16. Personal Insights, Work-Life Balance, and Leadership (71:14–73:13)
- Fitzpatrick balances frequent travel with relationships by prioritizing partner understanding and leveraging digital connectivity.
- Most valuable CEO advice: “Recruit great people, create a culture…, build great things, and make them all extremely rich.” (73:18)
Notable Quotes & Memorable Moments
-
On Enterprise AI Reality:
“Enterprise is in the first inning.

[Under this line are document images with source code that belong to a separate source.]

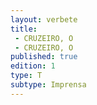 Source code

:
 ```yaml
---
layout: verbete
title:
 - CRUZEIRO, O
 - CRUZEIRO, O
published: true
edition: 1  
type: T
subtype: Imprensa
---
```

I think it’s going to take a decade, not two years.” (10:42, Matt Fitzpatrick) -
On Internal Builds:
“Externally driven builds are 2x as effective as internal team builds.” (12:14, Matt Fitzpatrick) -
On Data Value:
“People are willing to pay for good data. …If you win and your data is way better, people are willing to pay for that.” (31:24, Matt Fitzpatrick) -
On Forward-Deployed Engineers:
“For deployed engineers are the only way to do it… It is the only way to get the enterprise working.” (25:00, Matt Fitzpatrick) -
On Agents:
“The biggest misconception now is that… out-of-the-box agents will solve everything with a push of a button.” (73:53, Matt Fitzpatrick) -
On the Human-In-the-Loop Future:
“On the Gen AI side you are going to need humans in the loop for decades to come.” (49:33, Matt Fitzpatrick) -
On Management Evolution:
“Control is a bit of a fallacy depending on the volume of things you have going on… you need to empower all those teams at the edge.” (68:42, Matt Fitzpatrick)
Timestamps for Key Segments
- Matt’s professional background & journey: 04:53–07:38
- Decision-making philosophy & mentors: 07:38–09:07
- Enterprise AI adoption challenges: 09:24–11:19
- Build vs. buy for enterprise AI: 12:03–15:19
- Advice for CEOs & operational leadership: 15:19–18:06
- Vendor fatigue & solution validation: 18:06–19:20
- Invisible’s modular product platform: 19:22–21:52
- The necessity & economics of FDEs: 21:52–24:56
- Enterprise SaaS and pricing evolution: 25:37–27:56
- Expert platform, specialization, & data value: 27:56–33:13
- Commoditization, supply, and market structure: 33:13–41:48
- Synthetic vs. human data for the next decade: 49:33–51:00
- Culture, management, and org structure: 61:07–66:54
Episode Flow & Tone
The conversation is candid, unhurried, and full of practical wisdom. Matt Fitzpatrick combines granular, technical expertise with strategic and philosophical takes on technology change management. Harry Stebbings provides accessible, sometimes irreverent, prompts, keeping the tone lively and relatable even as the topics dig into deep enterprise tech, economics, and product-market strategy.
For Listeners Who Haven’t Tuned In
This episode is a practical masterclass for startup founders, enterprise leaders, and VCs interested in the untold pain points of real-world AI deployments. You’ll hear how to cut through vendor noise, why incremental SaaS paradigms fall short for GenAI, how to structure successful enterprise AI projects, and why human expertise in data and workflow remains a lasting competitive advantage. Fitzpatrick's war stories—like the failed $25M internal agent build, his priorities as a new CEO, and balancing AI optimism with realism—add color and credibility.
You’ll leave with a realistic, actionable understanding of enterprise AI’s current bottlenecks, the real economics and workflows behind successful implementation, and what qualities matter in the next era of technology leadership.